As the holiday season slows down the usual flurry of broker activity, a few standout recommendations have emerged from recent research notes. Despite the festive lull, three ASX-listed companies have caught the attention of analysts, who believe these stocks have significant upside potential. The spotlight is on CSL Ltd, Flight Centre Travel Group Ltd, and Lovisa Holdings Ltd, each presenting unique opportunities for investors in the Australian market.

CSL Ltd: A Biotech Giant with Promising Prospects

According to a recent note from Morgan Stanley, CSL Ltd (ASX: CSL) remains a strong contender for investors, with analysts maintaining an overweight rating and a price target of $256.00. Despite current market skepticism surrounding CSL, Morgan Stanley is optimistic about the company’s future. The firm’s confidence stems from the anticipated long-term demand for immunoglobulins and improvements in plasma yield through CSL’s Horizon program.

The Horizon program is expected to bolster margins in CSL’s key Behring business, which has faced challenges recently. The broker highlights the current share price weakness as an attractive entry point, suggesting a favorable risk/reward profile for investors. As of Friday afternoon, CSL shares were trading at $173.20.

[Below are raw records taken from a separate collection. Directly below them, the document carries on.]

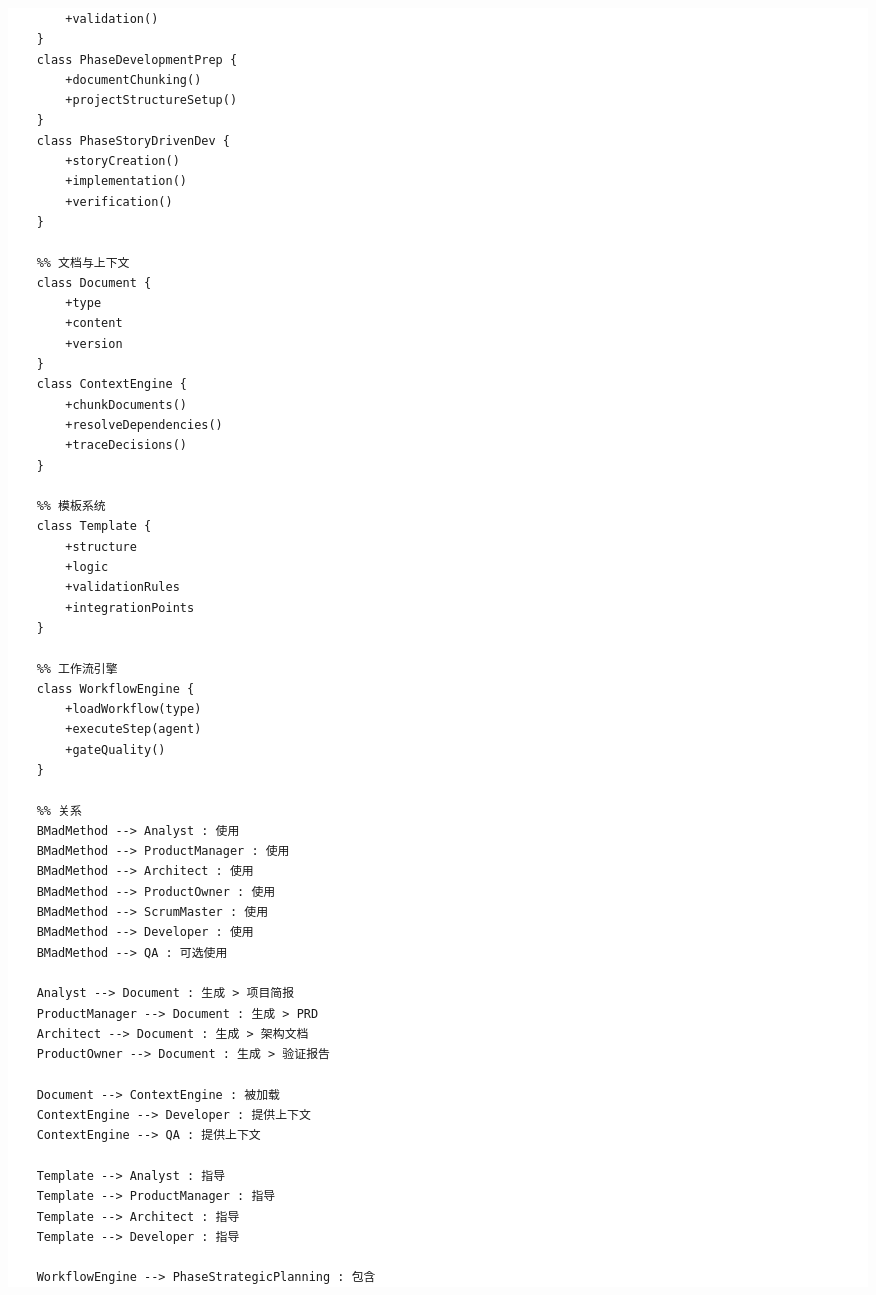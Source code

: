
 ```mermaid
        +validation()
    }
    class PhaseDevelopmentPrep {
        +documentChunking()
        +projectStructureSetup()
    }
    class PhaseStoryDrivenDev {
        +storyCreation()
        +implementation()
        +verification()
    }

    %% 文档与上下文
    class Document {
        +type
        +content
        +version
    }
    class ContextEngine {
        +chunkDocuments()
        +resolveDependencies()
        +traceDecisions()
    }

    %% 模板系统
    class Template {
        +structure
        +logic
        +validationRules
        +integrationPoints
    }

    %% 工作流引擎
    class WorkflowEngine {
        +loadWorkflow(type)
        +executeStep(agent)
        +gateQuality()
    }

    %% 关系
    BMadMethod --> Analyst : 使用
    BMadMethod --> ProductManager : 使用
    BMadMethod --> Architect : 使用
    BMadMethod --> ProductOwner : 使用
    BMadMethod --> ScrumMaster : 使用
    BMadMethod --> Developer : 使用
    BMadMethod --> QA : 可选使用

    Analyst --> Document : 生成 > 项目简报
    ProductManager --> Document : 生成 > PRD
    Architect --> Document : 生成 > 架构文档
    ProductOwner --> Document : 生成 > 验证报告

    Document --> ContextEngine : 被加载
    ContextEngine --> Developer : 提供上下文
    ContextEngine --> QA : 提供上下文

    Template --> Analyst : 指导
    Template --> ProductManager : 指导
    Template --> Architect : 指导
    Template --> Developer : 指导

    WorkflowEngine --> PhaseStrategicPlanning : 包含
```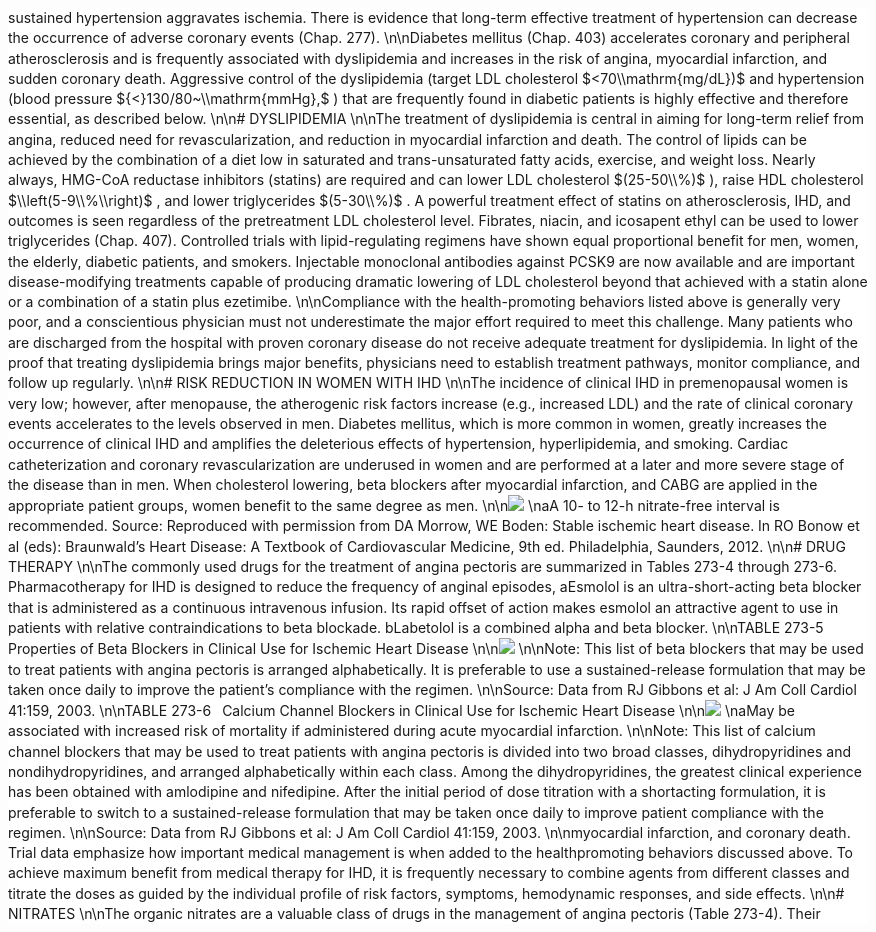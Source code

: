 sustained hypertension aggravates ischemia. There is evidence that long-term effective treatment of hypertension can decrease the occurrence of adverse coronary events (Chap. 277).  \n\nDiabetes mellitus (Chap. 403) accelerates coronary and peripheral atherosclerosis and is frequently associated with dyslipidemia and increases in the risk of angina, myocardial infarction, and sudden coronary death. Aggressive control of the dyslipidemia (target LDL cholesterol $<70\\mathrm{mg/dL})$ and hypertension (blood pressure ${<}130/80~\\mathrm{mmHg},$ ) that are frequently found in diabetic patients is highly effective and therefore essential, as described below.  \n\n# DYSLIPIDEMIA  \n\nThe treatment of dyslipidemia is central in aiming for long-term relief from angina, reduced need for revascularization, and reduction in myocardial infarction and death. The control of lipids can be achieved by the combination of a diet low in saturated and trans-unsaturated fatty acids, exercise, and weight loss. Nearly always, HMG-CoA reductase inhibitors (statins) are required and can lower LDL cholesterol $(25-50\\%)$ ), raise HDL cholesterol $\\left(5-9\\%\\right)$ , and lower triglycerides $(5-30\\%)$ . A powerful treatment effect of statins on atherosclerosis, IHD, and outcomes is seen regardless of the pretreatment LDL cholesterol level. Fibrates, niacin, and icosapent ethyl can be used to lower triglycerides (Chap. 407). Controlled trials with lipid-regulating regimens have shown equal proportional benefit for men, women, the elderly, diabetic patients, and smokers. Injectable monoclonal antibodies against PCSK9 are now available and are important disease-modifying treatments capable of producing dramatic lowering of LDL cholesterol beyond that achieved with a statin alone or a combination of a statin plus ezetimibe.  \n\nCompliance with the health-promoting behaviors listed above is generally very poor, and a conscientious physician must not underestimate the major effort required to meet this challenge. Many patients who are discharged from the hospital with proven coronary disease do not receive adequate treatment for dyslipidemia. In light of the proof that treating dyslipidemia brings major benefits, physicians need to establish treatment pathways, monitor compliance, and follow up regularly.  \n\n# RISK REDUCTION IN WOMEN WITH IHD  \n\nThe incidence of clinical IHD in premenopausal women is very low; however, after menopause, the atherogenic risk factors increase (e.g., increased LDL) and the rate of clinical coronary events accelerates to the levels observed in men. Diabetes mellitus, which is more common in women, greatly increases the occurrence of clinical IHD and amplifies the deleterious effects of hypertension, hyperlipidemia, and smoking. Cardiac catheterization and coronary revascularization are underused in women and are performed at a later and more severe stage of the disease than in men. When cholesterol lowering, beta blockers after myocardial infarction, and CABG are applied in the appropriate patient groups, women benefit to the same degree as men.  \n\n![](images/0c2958f3ce231e59448f4acf0cbd03f30a0c808edad98c43bb719c130f081d27.jpg)  \naA 10- to 12-h nitrate-free interval is recommended. Source: Reproduced with permission from DA Morrow, WE Boden: Stable ischemic heart disease. In RO Bonow et al (eds): Braunwald’s Heart Disease: A Textbook of Cardiovascular Medicine, 9th ed. Philadelphia, Saunders, 2012.  \n\n# DRUG THERAPY  \n\nThe commonly used drugs for the treatment of angina pectoris are summarized in Tables 273-4 through 273-6. Pharmacotherapy for IHD is designed to reduce the frequency of anginal episodes, aEsmolol is an ultra-short-acting beta blocker that is administered as a continuous intravenous infusion. Its rapid offset of action makes esmolol an attractive agent to use in patients with relative contraindications to beta blockade. bLabetolol is a combined alpha and beta blocker.  \n\nTABLE 273-5  Properties of Beta Blockers in Clinical Use for Ischemic Heart Disease   \n\n![](images/f22a6a62a9b2770529976b682857aa6e7c9524e9767693e68afab53ab7dd7b02.jpg)  \n\nNote: This list of beta blockers that may be used to treat patients with angina pectoris is arranged alphabetically. It is preferable to use a sustained-release formulation that may be taken once daily to improve the patient’s compliance with the regimen.  \n\nSource: Data from RJ Gibbons et al: J Am Coll Cardiol 41:159, 2003.  \n\nTABLE 273-6  Calcium Channel Blockers in Clinical Use for Ischemic Heart Disease   \n\n![](images/3236149d5d0c88ce0aefdc750919029f2d751ad6c51f6ecc95d8b1321c1bd496.jpg)  \naMay be associated with increased risk of mortality if administered during acute myocardial infarction.  \n\nNote: This list of calcium channel blockers that may be used to treat patients with angina pectoris is divided into two broad classes, dihydropyridines and nondihydropyridines, and arranged alphabetically within each class. Among the dihydropyridines, the greatest clinical experience has been obtained with amlodipine and nifedipine. After the initial period of dose titration with a shortacting formulation, it is preferable to switch to a sustained-release formulation that may be taken once daily to improve patient compliance with the regimen.  \n\nSource: Data from RJ Gibbons et al: J Am Coll Cardiol 41:159, 2003.  \n\nmyocardial infarction, and coronary death. Trial data emphasize how important medical management is when added to the healthpromoting behaviors discussed above. To achieve maximum benefit from medical therapy for IHD, it is frequently necessary to combine agents from different classes and titrate the doses as guided by the individual profile of risk factors, symptoms, hemodynamic responses, and side effects.  \n\n# NITRATES  \n\nThe organic nitrates are a valuable class of drugs in the management of angina pectoris (Table 273-4). Their
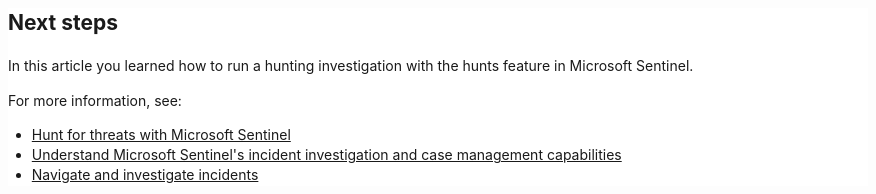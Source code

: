 
## Next steps
In this article you learned how to run a hunting investigation with the hunts feature in Microsoft Sentinel.

For more information, see:
- [Hunt for threats with Microsoft Sentinel](hunting.md)
- [Understand Microsoft Sentinel's incident investigation and case management capabilities](incident-investigation.md)
- [Navigate and investigate incidents](investigate-incidents.md)
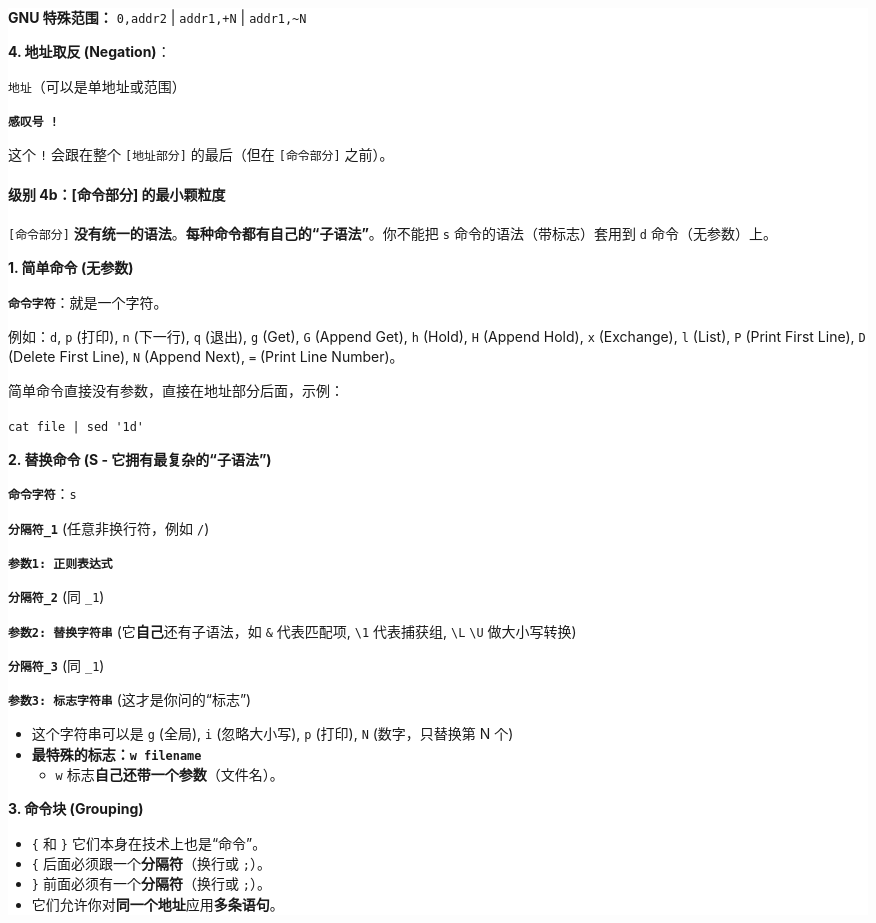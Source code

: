 **GNU 特殊范围：** `0,addr2` | `addr1,+N` | `addr1,~N`



**4. 地址取反 (Negation)**：

`地址`（可以是单地址或范围）

**`感叹号 !`**

这个 `!` 会跟在整个 `[地址部分]` 的最后（但在 `[命令部分]` 之前）。



#### 级别 4b：[命令部分] 的最小颗粒度

`[命令部分]` **没有统一的语法**。**每种命令都有自己的“子语法”**。你不能把 `s` 命令的语法（带标志）套用到 `d` 命令（无参数）上。



**1. 简单命令 (无参数)**

**`命令字符`**：就是一个字符。

例如：`d`, `p` (打印), `n` (下一行), `q` (退出), `g` (Get), `G` (Append Get), `h` (Hold), `H` (Append Hold), `x` (Exchange), `l` (List), `P` (Print First Line), `D` (Delete First Line), `N` (Append Next), `=` (Print Line Number)。

简单命令直接没有参数，直接在地址部分后面，示例：

```
cat file | sed '1d'
```



**2. 替换命令 (S - 它拥有最复杂的“子语法”)**

**`命令字符`**：`s`

**`分隔符_1`** (任意非换行符，例如 `/`)

**`参数1: 正则表达式`**

**`分隔符_2`** (同 `_1`)

**`参数2: 替换字符串`** (它**自己**还有子语法，如 `&` 代表匹配项, `\1` 代表捕获组, `\L` `\U` 做大小写转换)

**`分隔符_3`** (同 `_1`)

**`参数3: 标志字符串`** (这才是你问的“标志”)

- 这个字符串可以是 `g` (全局), `i` (忽略大小写), `p` (打印), `N` (数字，只替换第 N 个)
- **最特殊的标志：`w filename`**
  - `w` 标志**自己还带一个参数**（文件名）。



**3. 命令块 (Grouping)**

- `{` 和 `}` 它们本身在技术上也是“命令”。
- `{` 后面必须跟一个**分隔符**（换行或 `;`）。
- `}` 前面必须有一个**分隔符**（换行或 `;`）。
- 它们允许你对**同一个地址**应用**多条语句**。

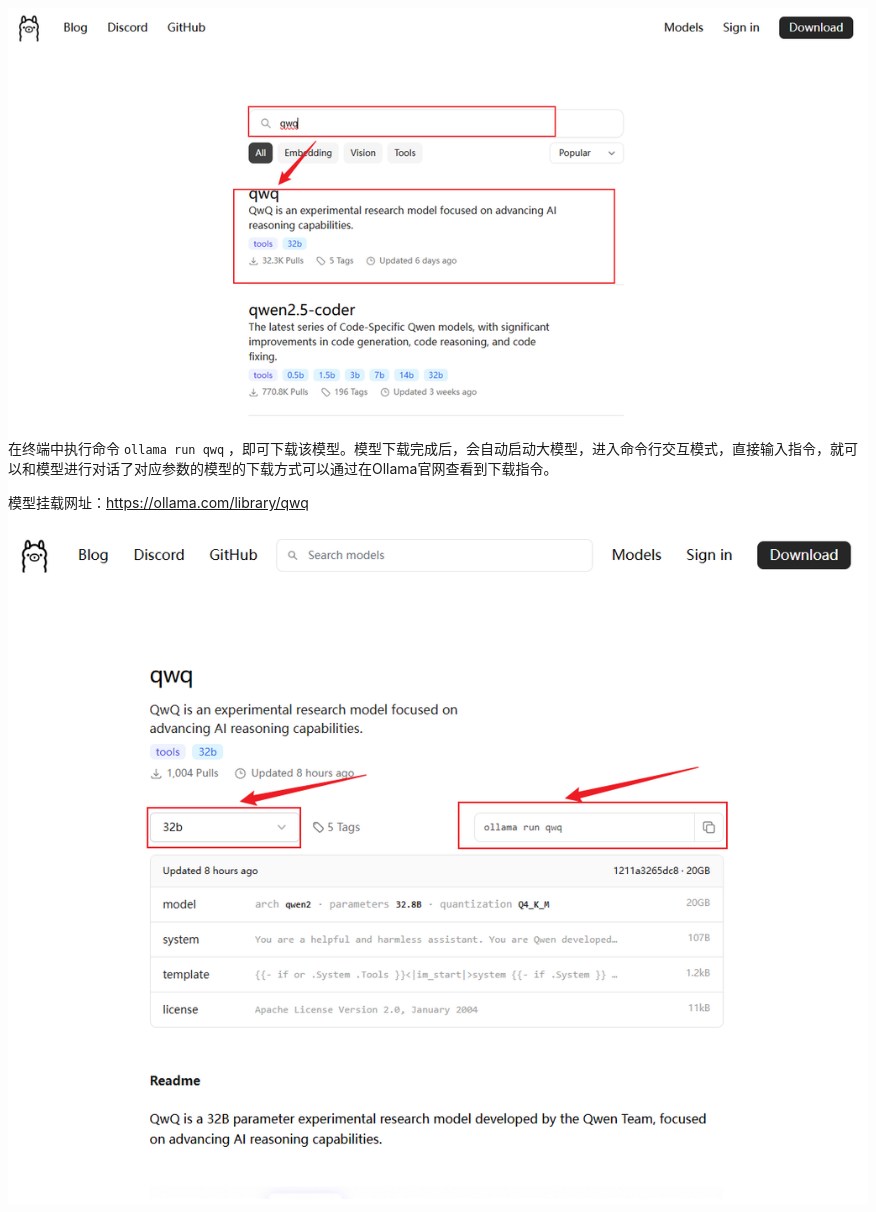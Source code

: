 ![](images/fd4c3a79-5cc7-4aee-a759-ab04a46c1847.png)

在终端中执行命令 `ollama run qwq` ，即可下载该模型。模型下载完成后，会自动启动大模型，进入命令行交互模式，直接输入指令，就可以和模型进行对话了对应参数的模型的下载方式可以通过在Ollama官网查看到下载指令。

模型挂载网址：https://ollama.com/library/qwq

![](images/d6c515af-4c31-4071-b231-a65a6f6b3bb7.png)

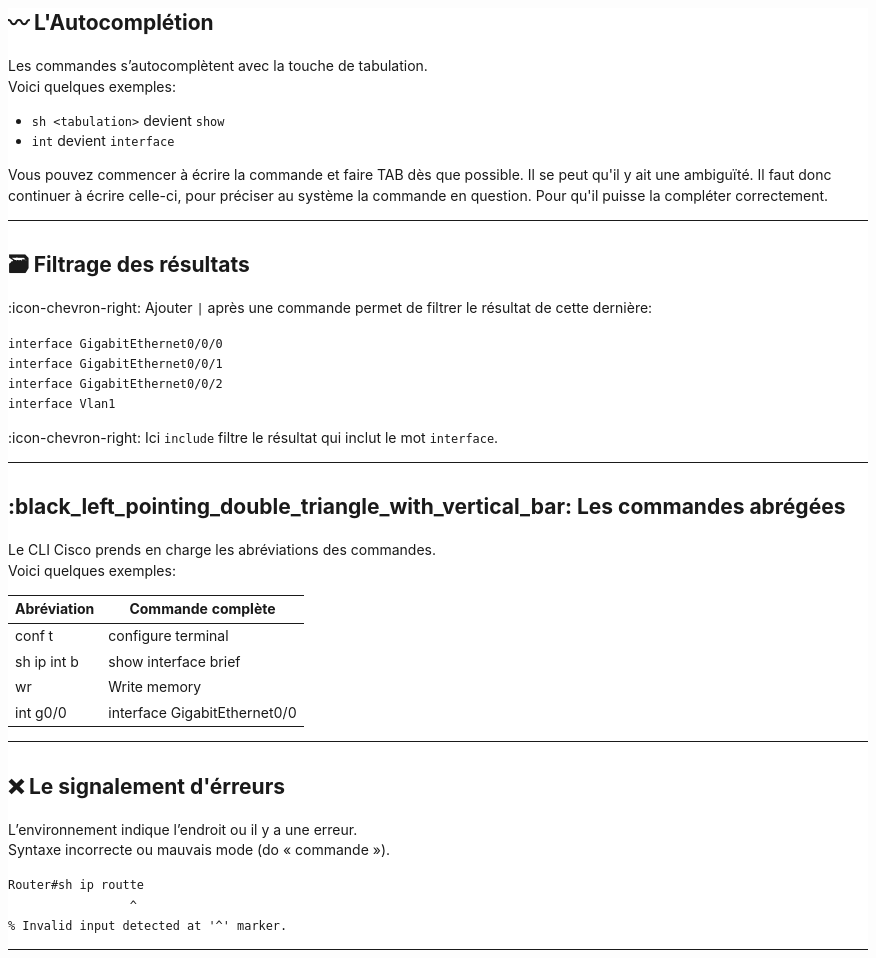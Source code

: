 ## :wavy_dash: L'Autocomplétion

Les commandes s’autocomplètent avec la touche de tabulation.  
Voici quelques exemples:
- `sh <tabulation>` devient `show`
- `int` devient `interface`

Vous pouvez commencer à écrire la commande et faire TAB dès que possible. Il se peut qu'il y ait une ambiguïté.
Il faut donc continuer à écrire celle-ci, pour préciser au système la commande en question.
Pour qu'il puisse la compléter correctement.

---

##  🗃️ Filtrage des résultats

:icon-chevron-right: Ajouter `|` après une commande permet de filtrer le résultat de cette dernière:  

``` Router#sh ru | include interface
interface GigabitEthernet0/0/0
interface GigabitEthernet0/0/1
interface GigabitEthernet0/0/2
interface Vlan1
```

:icon-chevron-right: Ici `include` filtre le résultat qui inclut le mot `interface`.

---

## :black_left_pointing_double_triangle_with_vertical_bar: Les commandes abrégées

Le CLI Cisco prends en charge les abréviations des commandes.  
Voici quelques exemples:

 Abréviation  | Commande complète
---   | ---
conf t | configure terminal
sh ip int b | show interface brief
wr | Write memory
int g0/0 | interface GigabitEthernet0/0

---

## :x: Le signalement d'érreurs

L’environnement indique l’endroit ou il y a une erreur.  
Syntaxe incorrecte ou mauvais mode (do « commande »).

```
Router#sh ip routte
                 ^
% Invalid input detected at '^' marker.
```
 
---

“Morgan Stanley sees a very favourable risk/reward profile here for Aussie investors.”

Flight Centre Travel Group Ltd: Strategic Expansion in Leisure Travel

Flight Centre Travel Group Ltd (ASX: FLT) has also garnered positive attention, with Citi analysts retaining a buy rating and raising the price target to $16.75. This adjustment follows Flight Centre’s acquisition of the online cruise platform Iglu for £122 million. This marks the company’s second cruise-related acquisition in two years, signaling a strategic pivot towards higher-value and less volatile leisure segments.

Citi’s analysis suggests that this move could enhance Flight Centre’s earnings potential, prompting an upward revision of its valuation. As of Friday afternoon, Flight Centre’s share price stood at $15.02.

“Citi lifted its earnings estimates and its valuation accordingly.”

Lovisa Holdings Ltd: Navigating Volatility with Agility

In the fashion retail sector, Lovisa Holdings Ltd (ASX: LOV) has caught the eye of Morgan Stanley analysts, who have upgraded the stock to an overweight rating with a $38.00 price target. The broker believes that the recent volatility in Lovisa’s growth trajectory is temporary. Morgan Stanley projects an 83% growth in earnings per share through to FY 2028, driven by the company’s agile product range and superior supply chain execution.

This optimistic outlook suggests that the recent de-rating of Lovisa’s shares presents a strategic opportunity for investors to acquire a stake in a competitively advantaged retailer. On Friday afternoon, Lovisa’s shares were trading at $29.32.

“Morgan Stanley thinks that the recent de-rating of its shares is an opportunity for investors.”

Implications for Investors and Market Trends

The recommendations from Morgan Stanley and Citi highlight a broader trend of strategic positioning within the Australian market. CSL’s focus on innovative healthcare solutions, Flight Centre’s expansion into premium leisure travel, and Lovisa’s agility in retail all point to a diversified approach to growth amidst economic uncertainties.

These insights are particularly valuable as investors seek to navigate the complexities of the post-pandemic economy. The emphasis on long-term growth potential and strategic acquisitions underscores the importance of adaptability and foresight in investment strategies.

As we move into 2024, these broker recommendations provide a glimpse into the evolving landscape of the ASX, offering investors a roadmap for potential opportunities in the coming year.